[PROBLEM] The response should consist of the records that follow, printed exactly.

[DATA LISTING]
====

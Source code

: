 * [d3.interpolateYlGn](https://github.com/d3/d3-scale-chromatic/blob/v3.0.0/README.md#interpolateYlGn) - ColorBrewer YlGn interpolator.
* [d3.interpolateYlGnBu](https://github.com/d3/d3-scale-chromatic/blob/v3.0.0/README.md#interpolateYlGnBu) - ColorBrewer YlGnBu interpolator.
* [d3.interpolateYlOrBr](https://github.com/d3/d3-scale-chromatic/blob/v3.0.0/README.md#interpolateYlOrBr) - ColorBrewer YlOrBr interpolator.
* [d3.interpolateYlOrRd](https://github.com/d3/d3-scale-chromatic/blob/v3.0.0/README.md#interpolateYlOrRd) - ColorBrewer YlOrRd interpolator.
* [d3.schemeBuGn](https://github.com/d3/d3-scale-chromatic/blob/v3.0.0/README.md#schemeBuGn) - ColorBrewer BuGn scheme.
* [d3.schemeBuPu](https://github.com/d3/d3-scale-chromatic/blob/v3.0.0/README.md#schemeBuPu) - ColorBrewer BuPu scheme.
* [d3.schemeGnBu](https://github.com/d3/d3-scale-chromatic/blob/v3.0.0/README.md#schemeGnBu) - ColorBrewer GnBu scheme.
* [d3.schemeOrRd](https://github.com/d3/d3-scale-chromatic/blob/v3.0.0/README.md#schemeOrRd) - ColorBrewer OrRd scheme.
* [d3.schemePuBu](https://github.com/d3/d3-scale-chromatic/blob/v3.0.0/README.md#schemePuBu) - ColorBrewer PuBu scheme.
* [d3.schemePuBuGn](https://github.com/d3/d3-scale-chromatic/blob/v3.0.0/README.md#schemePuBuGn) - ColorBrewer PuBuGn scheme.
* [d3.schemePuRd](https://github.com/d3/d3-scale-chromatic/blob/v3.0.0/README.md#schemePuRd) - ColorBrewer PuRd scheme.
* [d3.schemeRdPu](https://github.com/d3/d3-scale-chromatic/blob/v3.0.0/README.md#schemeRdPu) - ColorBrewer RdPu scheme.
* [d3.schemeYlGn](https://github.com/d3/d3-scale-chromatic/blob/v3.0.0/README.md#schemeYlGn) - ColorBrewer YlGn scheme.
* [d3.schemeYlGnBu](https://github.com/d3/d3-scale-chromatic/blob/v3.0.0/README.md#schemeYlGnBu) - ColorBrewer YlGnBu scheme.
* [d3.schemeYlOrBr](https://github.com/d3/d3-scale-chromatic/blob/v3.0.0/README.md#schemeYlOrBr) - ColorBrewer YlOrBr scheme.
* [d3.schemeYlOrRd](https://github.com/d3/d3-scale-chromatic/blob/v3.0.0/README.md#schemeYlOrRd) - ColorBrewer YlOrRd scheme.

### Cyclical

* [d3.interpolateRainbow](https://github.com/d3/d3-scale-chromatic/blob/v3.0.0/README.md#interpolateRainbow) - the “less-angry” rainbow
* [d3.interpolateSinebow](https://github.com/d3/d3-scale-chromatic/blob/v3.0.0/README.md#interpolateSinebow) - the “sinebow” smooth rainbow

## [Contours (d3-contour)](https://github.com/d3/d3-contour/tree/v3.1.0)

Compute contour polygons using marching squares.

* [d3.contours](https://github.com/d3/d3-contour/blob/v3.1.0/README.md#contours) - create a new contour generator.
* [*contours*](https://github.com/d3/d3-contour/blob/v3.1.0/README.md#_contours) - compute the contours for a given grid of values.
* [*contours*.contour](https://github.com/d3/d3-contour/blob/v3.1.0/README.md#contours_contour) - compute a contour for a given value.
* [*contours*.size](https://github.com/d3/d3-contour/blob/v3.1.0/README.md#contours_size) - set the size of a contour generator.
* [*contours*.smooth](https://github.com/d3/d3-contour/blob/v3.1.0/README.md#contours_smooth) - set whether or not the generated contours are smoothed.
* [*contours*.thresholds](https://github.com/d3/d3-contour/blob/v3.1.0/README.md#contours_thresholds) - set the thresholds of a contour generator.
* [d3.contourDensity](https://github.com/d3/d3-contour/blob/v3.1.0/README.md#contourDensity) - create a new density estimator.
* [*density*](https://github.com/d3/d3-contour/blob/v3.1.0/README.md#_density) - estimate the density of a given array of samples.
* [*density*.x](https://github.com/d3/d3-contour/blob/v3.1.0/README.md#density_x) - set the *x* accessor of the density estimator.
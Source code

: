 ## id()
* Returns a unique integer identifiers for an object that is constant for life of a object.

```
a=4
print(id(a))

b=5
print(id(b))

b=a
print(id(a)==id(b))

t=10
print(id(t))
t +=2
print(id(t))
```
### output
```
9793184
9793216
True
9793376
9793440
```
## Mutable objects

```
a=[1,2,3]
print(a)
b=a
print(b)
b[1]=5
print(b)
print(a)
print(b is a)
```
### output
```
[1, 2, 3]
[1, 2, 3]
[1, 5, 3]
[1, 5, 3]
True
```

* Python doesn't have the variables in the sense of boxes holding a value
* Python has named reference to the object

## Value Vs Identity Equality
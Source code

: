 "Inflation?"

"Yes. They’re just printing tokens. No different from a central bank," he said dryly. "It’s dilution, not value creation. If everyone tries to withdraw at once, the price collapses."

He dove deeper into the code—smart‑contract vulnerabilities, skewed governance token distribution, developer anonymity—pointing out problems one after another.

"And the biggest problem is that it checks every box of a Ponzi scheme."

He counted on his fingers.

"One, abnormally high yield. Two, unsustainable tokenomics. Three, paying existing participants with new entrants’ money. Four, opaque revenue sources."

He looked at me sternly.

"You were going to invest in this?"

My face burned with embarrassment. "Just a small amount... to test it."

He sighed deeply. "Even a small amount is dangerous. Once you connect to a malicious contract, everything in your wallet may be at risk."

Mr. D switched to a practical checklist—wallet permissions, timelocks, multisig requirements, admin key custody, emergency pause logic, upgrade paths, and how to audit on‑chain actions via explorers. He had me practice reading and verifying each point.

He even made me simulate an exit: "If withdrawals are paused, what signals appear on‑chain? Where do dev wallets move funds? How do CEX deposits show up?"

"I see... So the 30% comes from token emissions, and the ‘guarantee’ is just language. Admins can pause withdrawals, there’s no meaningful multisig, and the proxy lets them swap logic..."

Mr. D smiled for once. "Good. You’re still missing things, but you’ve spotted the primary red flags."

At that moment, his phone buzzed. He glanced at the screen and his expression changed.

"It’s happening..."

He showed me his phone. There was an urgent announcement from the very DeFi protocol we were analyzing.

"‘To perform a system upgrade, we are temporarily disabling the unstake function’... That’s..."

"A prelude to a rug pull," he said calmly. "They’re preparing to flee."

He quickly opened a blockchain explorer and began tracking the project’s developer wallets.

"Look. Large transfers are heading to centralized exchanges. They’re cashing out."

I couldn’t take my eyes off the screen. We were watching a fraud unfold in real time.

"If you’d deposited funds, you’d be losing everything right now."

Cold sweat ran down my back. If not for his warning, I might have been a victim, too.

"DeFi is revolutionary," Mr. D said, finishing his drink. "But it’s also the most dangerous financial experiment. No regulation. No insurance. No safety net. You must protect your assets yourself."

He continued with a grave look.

====

[TASK RESULT]
Source code

: * [d3.interpolateYlGn](https://github.com/d3/d3-scale-chromatic/blob/v3.0.0/README.md#interpolateYlGn) - ColorBrewer YlGn interpolator.
* [d3.interpolateYlGnBu](https://github.com/d3/d3-scale-chromatic/blob/v3.0.0/README.md#interpolateYlGnBu) - ColorBrewer YlGnBu interpolator.
* [d3.interpolateYlOrBr](https://github.com/d3/d3-scale-chromatic/blob/v3.0.0/README.md#interpolateYlOrBr) - ColorBrewer YlOrBr interpolator.
* [d3.interpolateYlOrRd](https://github.com/d3/d3-scale-chromatic/blob/v3.0.0/README.md#interpolateYlOrRd) - ColorBrewer YlOrRd interpolator.
* [d3.schemeBuGn](https://github.com/d3/d3-scale-chromatic/blob/v3.0.0/README.md#schemeBuGn) - ColorBrewer BuGn scheme.
* [d3.schemeBuPu](https://github.com/d3/d3-scale-chromatic/blob/v3.0.0/README.md#schemeBuPu) - ColorBrewer BuPu scheme.
* [d3.schemeGnBu](https://github.com/d3/d3-scale-chromatic/blob/v3.0.0/README.md#schemeGnBu) - ColorBrewer GnBu scheme.
* [d3.schemeOrRd](https://github.com/d3/d3-scale-chromatic/blob/v3.0.0/README.md#schemeOrRd) - ColorBrewer OrRd scheme.
* [d3.schemePuBu](https://github.com/d3/d3-scale-chromatic/blob/v3.0.0/README.md#schemePuBu) - ColorBrewer PuBu scheme.
* [d3.schemePuBuGn](https://github.com/d3/d3-scale-chromatic/blob/v3.0.0/README.md#schemePuBuGn) - ColorBrewer PuBuGn scheme.
* [d3.schemePuRd](https://github.com/d3/d3-scale-chromatic/blob/v3.0.0/README.md#schemePuRd) - ColorBrewer PuRd scheme.
* [d3.schemeRdPu](https://github.com/d3/d3-scale-chromatic/blob/v3.0.0/README.md#schemeRdPu) - ColorBrewer RdPu scheme.
* [d3.schemeYlGn](https://github.com/d3/d3-scale-chromatic/blob/v3.0.0/README.md#schemeYlGn) - ColorBrewer YlGn scheme.
* [d3.schemeYlGnBu](https://github.com/d3/d3-scale-chromatic/blob/v3.0.0/README.md#schemeYlGnBu) - ColorBrewer YlGnBu scheme.
* [d3.schemeYlOrBr](https://github.com/d3/d3-scale-chromatic/blob/v3.0.0/README.md#schemeYlOrBr) - ColorBrewer YlOrBr scheme.
* [d3.schemeYlOrRd](https://github.com/d3/d3-scale-chromatic/blob/v3.0.0/README.md#schemeYlOrRd) - ColorBrewer YlOrRd scheme.

### Cyclical

* [d3.interpolateRainbow](https://github.com/d3/d3-scale-chromatic/blob/v3.0.0/README.md#interpolateRainbow) - the “less-angry” rainbow
* [d3.interpolateSinebow](https://github.com/d3/d3-scale-chromatic/blob/v3.0.0/README.md#interpolateSinebow) - the “sinebow” smooth rainbow

## [Contours (d3-contour)](https://github.com/d3/d3-contour/tree/v3.1.0)

Compute contour polygons using marching squares.

* [d3.contours](https://github.com/d3/d3-contour/blob/v3.1.0/README.md#contours) - create a new contour generator.
* [*contours*](https://github.com/d3/d3-contour/blob/v3.1.0/README.md#_contours) - compute the contours for a given grid of values.
* [*contours*.contour](https://github.com/d3/d3-contour/blob/v3.1.0/README.md#contours_contour) - compute a contour for a given value.
* [*contours*.size](https://github.com/d3/d3-contour/blob/v3.1.0/README.md#contours_size) - set the size of a contour generator.
* [*contours*.smooth](https://github.com/d3/d3-contour/blob/v3.1.0/README.md#contours_smooth) - set whether or not the generated contours are smoothed.
* [*contours*.thresholds](https://github.com/d3/d3-contour/blob/v3.1.0/README.md#contours_thresholds) - set the thresholds of a contour generator.
* [d3.contourDensity](https://github.com/d3/d3-contour/blob/v3.1.0/README.md#contourDensity) - create a new density estimator.
* [*density*](https://github.com/d3/d3-contour/blob/v3.1.0/README.md#_density) - estimate the density of a given array of samples.
* [*density*.x](https://github.com/d3/d3-contour/blob/v3.1.0/README.md#density_x) - set the *x* accessor of the density estimator.
Source code

: ## id()
* Returns a unique integer identifiers for an object that is constant for life of a object.

```
a=4
print(id(a))

b=5
print(id(b))

b=a
print(id(a)==id(b))

t=10
print(id(t))
t +=2
print(id(t))
```
### output
```
9793184
9793216
True
9793376
9793440
```
## Mutable objects

```
a=[1,2,3]
print(a)
b=a
print(b)
b[1]=5
print(b)
print(a)
print(b is a)
```
### output
```
[1, 2, 3]
[1, 2, 3]
[1, 5, 3]
[1, 5, 3]
True
```

* Python doesn't have the variables in the sense of boxes holding a value
* Python has named reference to the object

## Value Vs Identity Equality
Source code

: "Inflation?"

"Yes. They’re just printing tokens. No different from a central bank," he said dryly. "It’s dilution, not value creation. If everyone tries to withdraw at once, the price collapses."

He dove deeper into the code—smart‑contract vulnerabilities, skewed governance token distribution, developer anonymity—pointing out problems one after another.

"And the biggest problem is that it checks every box of a Ponzi scheme."

He counted on his fingers.

"One, abnormally high yield. Two, unsustainable tokenomics. Three, paying existing participants with new entrants’ money. Four, opaque revenue sources."

He looked at me sternly.

"You were going to invest in this?"

My face burned with embarrassment. "Just a small amount... to test it."

He sighed deeply. "Even a small amount is dangerous. Once you connect to a malicious contract, everything in your wallet may be at risk."

Mr. D switched to a practical checklist—wallet permissions, timelocks, multisig requirements, admin key custody, emergency pause logic, upgrade paths, and how to audit on‑chain actions via explorers. He had me practice reading and verifying each point.

He even made me simulate an exit: "If withdrawals are paused, what signals appear on‑chain? Where do dev wallets move funds? How do CEX deposits show up?"

"I see... So the 30% comes from token emissions, and the ‘guarantee’ is just language. Admins can pause withdrawals, there’s no meaningful multisig, and the proxy lets them swap logic..."

Mr. D smiled for once. "Good. You’re still missing things, but you’ve spotted the primary red flags."

At that moment, his phone buzzed. He glanced at the screen and his expression changed.

"It’s happening..."

He showed me his phone. There was an urgent announcement from the very DeFi protocol we were analyzing.

"‘To perform a system upgrade, we are temporarily disabling the unstake function’... That’s..."

"A prelude to a rug pull," he said calmly. "They’re preparing to flee."

He quickly opened a blockchain explorer and began tracking the project’s developer wallets.

"Look. Large transfers are heading to centralized exchanges. They’re cashing out."

I couldn’t take my eyes off the screen. We were watching a fraud unfold in real time.

"If you’d deposited funds, you’d be losing everything right now."

Cold sweat ran down my back. If not for his warning, I might have been a victim, too.

"DeFi is revolutionary," Mr. D said, finishing his drink. "But it’s also the most dangerous financial experiment. No regulation. No insurance. No safety net. You must protect your assets yourself."

He continued with a grave look.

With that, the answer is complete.